The following forms of evidence are accepted in court: written and material evidence, explanations of the parties, expert opinions, witness testimony, audio and video, and other documents and materials. In general, parties are not limited in providing any evidence which they believe confirms their opinion regarding the case. The court, however, cannot consider any fact as proven if it is confirmed only by a copy of a document whose original is not provided to the court and where copies of this document provided by the parties are not identical and there is no possibility of finding out the true content of the document using other evidence.

If the court considers it necessary witnesses may be obliged to appear in person, the breach of such a request is a finable offence.

Witnesses have to inform the court of the facts which are known to them personally and answer additional questions of the court and other persons participating in the case.
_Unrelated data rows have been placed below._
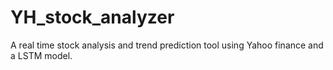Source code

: # YH_stock_analyzer
A real time stock analysis and trend prediction tool using Yahoo finance and a LSTM model.
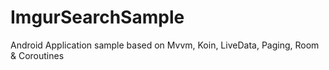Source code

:# ImgurSearchSample
Android Application sample based on Mvvm, Koin, LiveData, Paging, Room &amp; Coroutines
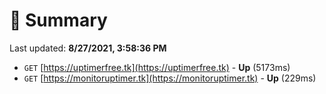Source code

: # 📖 Summary
Last updated: **8/27/2021, 3:58:36 PM**

- `GET` [https://uptimerfree.tk](https://uptimerfree.tk) - **Up** (5173ms)
- `GET` [https://monitoruptimer.tk](https://monitoruptimer.tk) - **Up** (229ms)
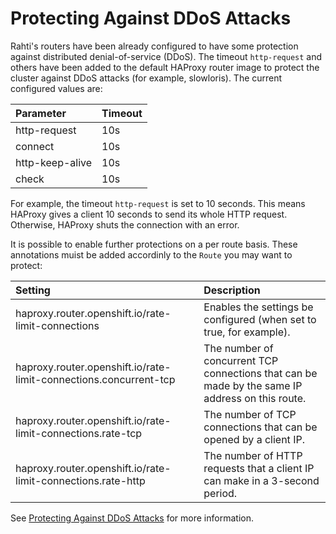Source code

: # Protecting Against DDoS Attacks

Rahti's routers have been already configured to have some protection against distributed denial-of-service (DDoS). The timeout `http-request` and others have been added to the default HAProxy router image to protect the cluster against DDoS attacks (for example, slowloris). The current configured values are:

| Parameter | Timeout |
|:--|:--|
|http-request| 10s|
|connect| 10s|
|http-keep-alive| 10s|
|check| 10s|

For example, the timeout `http-request` is set to 10 seconds. This means HAProxy gives a client 10 seconds to send its whole HTTP request. Otherwise, HAProxy shuts the connection with an error.

It is possible to enable further protections on a per route basis. These annotations muist be added accordinly to the `Route` you may want to protect:

|Setting|Description|
|:--|:--|
|haproxy.router.openshift.io/rate-limit-connections|Enables the settings be configured (when set to true, for example).|
|haproxy.router.openshift.io/rate-limit-connections.concurrent-tcp|The number of concurrent TCP connections that can be made by the same IP address on this route.|
|haproxy.router.openshift.io/rate-limit-connections.rate-tcp|The number of TCP connections that can be opened by a client IP.|
|haproxy.router.openshift.io/rate-limit-connections.rate-http|The number of HTTP requests that a client IP can make in a 3-second period.|

See [Protecting Against DDoS Attacks](https://docs.openshift.com/container-platform/3.11/install_config/router/default_haproxy_router.html#deploy-router-protecting-against-ddos-attacks) for more information.
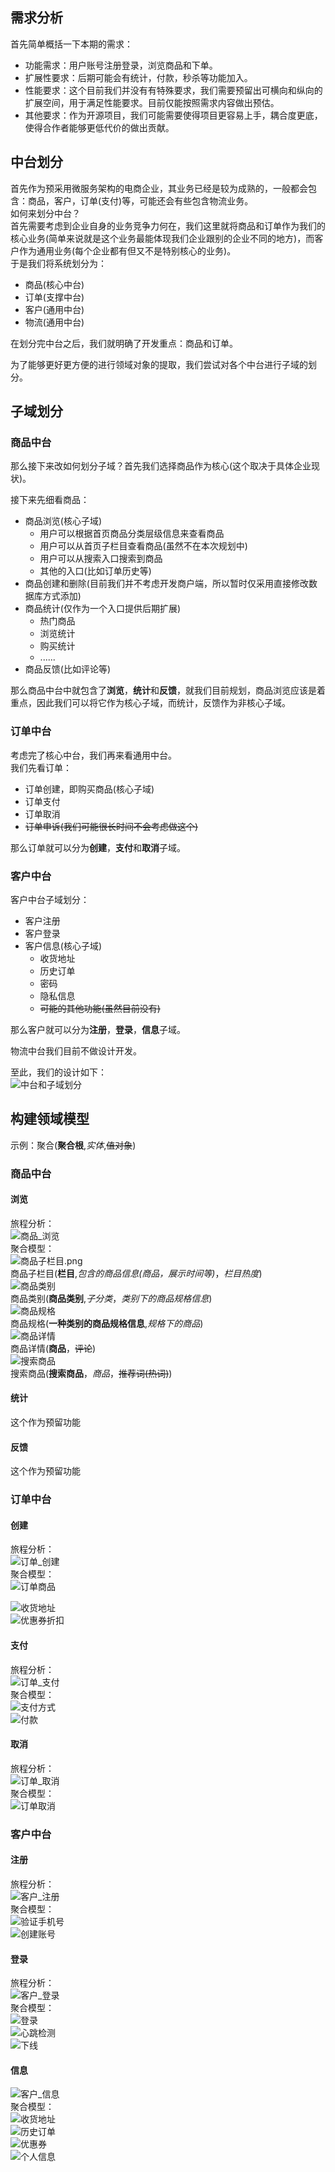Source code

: ## 需求分析
首先简单概括一下本期的需求：
- 功能需求：用户账号注册登录，浏览商品和下单。
- 扩展性要求：后期可能会有统计，付款，秒杀等功能加入。
- 性能要求：这个目前我们并没有有特殊要求，我们需要预留出可横向和纵向的扩展空间，用于满足性能要求。目前仅能按照需求内容做出预估。
- 其他要求：作为开源项目，我们可能需要使得项目更容易上手，耦合度更底，使得合作者能够更低代价的做出贡献。

## 中台划分
首先作为预采用微服务架构的电商企业，其业务已经是较为成熟的，一般都会包含：商品，客户，订单(支付)等，可能还会有些包含物流业务。<br/>
如何来划分中台？<br/>
首先需要考虑到企业自身的业务竞争力何在，我们这里就将商品和订单作为我们的核心业务(简单来说就是这个业务最能体现我们企业跟别的企业不同的地方)，而客户作为通用业务(每个企业都有但又不是特别核心的业务)。<br/>
于是我们将系统划分为：
- 商品(核心中台)
- 订单(支撑中台)
- 客户(通用中台)
- 物流(通用中台)

在划分完中台之后，我们就明确了开发重点：商品和订单。

为了能够更好更方便的进行领域对象的提取，我们尝试对各个中台进行子域的划分。
## 子域划分
### 商品中台
那么接下来改如何划分子域？首先我们选择商品作为核心(这个取决于具体企业现状)。

接下来先细看商品：

- 商品浏览(核心子域)
   + 用户可以根据首页商品分类层级信息来查看商品
   + 用户可以从首页子栏目查看商品(虽然不在本次规划中)
   + 用户可以从搜索入口搜索到商品
   + 其他的入口(比如订单历史等)
- 商品创建和删除(目前我们并不考虑开发商户端，所以暂时仅采用直接修改数据库方式添加)
- 商品统计(仅作为一个入口提供后期扩展)
   + 热门商品
   + 浏览统计
   + 购买统计
   + ......
- 商品反馈(比如评论等)

那么商品中台中就包含了**浏览**，**统计**和**反馈**，就我们目前规划，商品浏览应该是着重点，因此我们可以将它作为核心子域，而统计，反馈作为非核心子域。
### 订单中台
考虑完了核心中台，我们再来看通用中台。<br/>
我们先看订单：

- 订单创建，即购买商品(核心子域)
- 订单支付
- 订单取消
- ~~订单申诉(我们可能很长时间不会考虑做这个)~~

那么订单就可以分为**创建**，**支付**和**取消**子域。
### 客户中台
客户中台子域划分：
- 客户注册
- 客户登录
- 客户信息(核心子域)
  + 收货地址
  + 历史订单
  + 密码
  + 隐私信息
  + ~~可能的其他功能(虽然目前没有)~~
  
那么客户就可以分为**注册**，**登录**，**信息**子域。  
 
物流中台我们目前不做设计开发。

至此，我们的设计如下：<br>
![中台和子域划分](img/中台和子域划分.png "中台和子域划分")

## 构建领域模型
示例：聚合(**聚合根**,_实体_,~~值对象~~)
### 商品中台
#### 浏览
旅程分析：<br/>
![商品_浏览](img/商品_浏览.png "商品中台浏览子域")<br/>
聚合模型：<br/>
![商品子栏目.png](img/商品子栏目.png "商品子栏目")<br/>
商品子栏目(**栏目**,_包含的商品信息(商品，展示时间等)_，_栏目热度_)<br/>
![商品类别](img/商品类别.png "商品类别")<br/>
商品类别(**商品类别**,_子分类_，_类别下的商品规格信息_)<br/>
![商品规格](img/商品规格.png "商品规格")<br/>
商品规格(**一种类别的商品规格信息**,_规格下的商品_)<br/>
![商品详情](img/商品详情.png "商品详情")<br/>
商品详情(**商品**，~~评论~~)<br/>
![搜索商品](img/搜索商品.png "搜索商品")<br/>
搜索商品(**搜索商品**，_商品_，~~推荐词(热词)~~)
#### 统计
这个作为预留功能<br/>
#### 反馈
这个作为预留功能<br/>
### 订单中台
#### 创建
旅程分析：<br/>
![订单_创建](img/订单_创建.png "订单中台创建子域")<br/>
聚合模型：<br/>
![订单商品](img/订单商品.png "订单商品")<br/>

![收货地址](img/收货地址.png "收货地址")<br/>
![优惠券折扣](img/优惠券折扣.png "优惠券折扣")<br/>
#### 支付
旅程分析：<br/>
![订单_支付](img/订单_支付.png "订单中台支付子域")<br/>
聚合模型：<br/>
![支付方式](img/支付方式.png "支付方式")<br/>
![付款](img/付款.png "付款")<br/>
#### 取消
旅程分析：<br/>
![订单_取消](img/订单_取消.png "订单中台取消子域")<br/>
聚合模型：<br/>
![订单取消](img/订单取消.png "订单取消")<br/>

### 客户中台
#### 注册
旅程分析：<br/>
![客户_注册](img/客户_注册.png "客户中台注册子域")<br/>
聚合模型：<br/>
![验证手机号](img/验证手机号.png "验证手机号")<br/>
![创建账号](img/创建账号.png "注册")<br/>
#### 登录
旅程分析：<br/>
![客户_登录](img/客户_登录.png "客户中台登录子域")<br/>
聚合模型：<br/>
![登录](img/登录.png "登录")<br/>
![心跳检测](img/心跳检测.png "心跳检测")<br/>
![下线](img/下线.png "下线")<br/>
#### 信息
![客户_信息](img/客户_信息.png "客户中台信息子域")<br/>
聚合模型：<br/>
![收货地址](img/收货地址2.png "收货地址")<br/>
![历史订单](img/历史订单.png "历史订单")<br/>
![优惠券](img/优惠券.png "优惠券")<br/>
![个人信息](img/个人信息.png "个人信息")<br/>

##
Witnesses are not obliged to testify against themselves, their spouses or close relatives.

Conclusions based on the results of court-appointed expert examiners may be used as evidence in the case.

Parties to the case can commission their own expert opinions, but these are not considered as expert conclusions and belong to a different category of evidence known as other proofs.

If the expert examination was sanctioned by the court the expert should present their conclusions in the court session and answer appropriate questions.

In anti-monopoly cases, when calculation of damages is problematic, expert evidence may become an important basis for court decisions.

When considering a case on recovery of damages the court has to identify whether the following circumstances are proved: the fact of an offence, the existence of damages, the amount of damages, a causal relationship between the offence and the damages, and actions taken by the applicant for obtaining the expected profit if the lawsuit was filed for recovery of that profit.

To recover damages the plaintiff must provide the court with a calculation of the amount of damages, as well as substantiation of the calculation. Having determined that the above-mentioned circumstances have been proved and the reasonableness of the provided calculation of the amount of damages, and having also identified any other necessary circumstances, the court makes the decision on recovery of damages.

Existing Russian court practice regarding recovery of damages leads to a significant number of disputes ending in dismissal of the claim. One of the reasons for this is the difficulty of proving the amount of damages.

Unlike other jurisdictions, no special methods for the calculation of damages arising out of antitrust violations have been developed in Russia yet.

Russian courts, when hearing damages actions arising out of antitrust violations, use the common approach according to which the plaintiff must prove that the defendant is in breach of antitrust legislation, the fact of damages occurrence, the cause-and-effect relationship between the breach of antitrust legislation and the occurrence of damages and the volume of damages. 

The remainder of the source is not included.